::: DATASET RECORDS
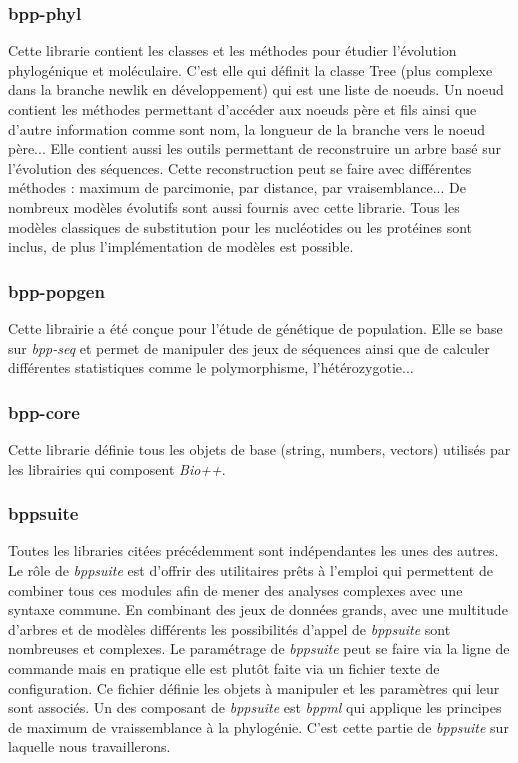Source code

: 	\subsubsection*{bpp-phyl}
	Cette librarie contient les classes et les méthodes pour étudier l'évolution phylogénique et moléculaire. C'est elle qui définit la classe Tree (plus complexe dans la branche newlik en développement) qui est une liste de noeuds. Un noeud contient les méthodes permettant d'accéder aux noeuds père et fils ainsi que d'autre information comme sont nom, la longueur de la branche vers le noeud père...
	Elle contient aussi les outils permettant de reconstruire un arbre basé sur l'évolution des séquences. Cette reconstruction peut se faire avec différentes méthodes : maximum de parcimonie, par distance, par vraisemblance...
	De nombreux modèles évolutifs sont aussi fournis avec cette librarie. Tous les modèles classiques de substitution pour les nucléotides ou les protéines sont inclus, de plus l'implémentation de modèles est possible.
	\subsubsection*{bpp-popgen}
	Cette librairie a été conçue pour l'étude de génétique de population. Elle se base sur \textit{bpp-seq} et permet de manipuler des jeux de séquences ainsi que de calculer différentes statistiques comme le polymorphisme, l'hétérozygotie...
	
	\subsubsection*{bpp-core}
	Cette librarie définie tous les objets de base (string, numbers, vectors) utilisés par les librairies qui composent \textit{Bio++}.
	
	\subsubsection*{bppsuite}
	Toutes les libraries citées précédemment sont indépendantes les unes des autres. Le rôle de \textit{bppsuite} est d'offrir des utilitaires prêts à l'emploi qui permettent de combiner tous ces modules afin de mener des analyses complexes avec une syntaxe commune. En combinant des jeux de données grands, avec une multitude d'arbres et de modèles différents les possibilités d'appel de \textit{bppsuite} sont nombreuses et complexes. Le paramétrage de \textit{bppsuite} peut se faire via la ligne de commande mais en pratique elle est plutôt faite via un fichier texte de configuration. Ce fichier définie les objets à manipuler et les paramètres qui leur sont associés.
	Un des composant de \textit{bppsuite} est \textit{bppml} qui applique les principes de maximum de vraissemblance à la phylogénie. C'est cette partie de \textit{bppsuite} sur laquelle nous travaillerons.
::::::
**TASK DESCRIPTION**: Filter the lines above, keeping each one that contains the string "comme".

**FINISHED EXERCISE**:
	Cette librarie contient les classes et les méthodes pour étudier l'évolution phylogénique et moléculaire. C'est elle qui définit la classe Tree (plus complexe dans la branche newlik en développement) qui est une liste de noeuds. Un noeud contient les méthodes permettant d'accéder aux noeuds père et fils ainsi que d'autre information comme sont nom, la longueur de la branche vers le noeud père...
	Cette librairie a été conçue pour l'étude de génétique de population. Elle se base sur \textit{bpp-seq} et permet de manipuler des jeux de séquences ainsi que de calculer différentes statistiques comme le polymorphisme, l'hétérozygotie...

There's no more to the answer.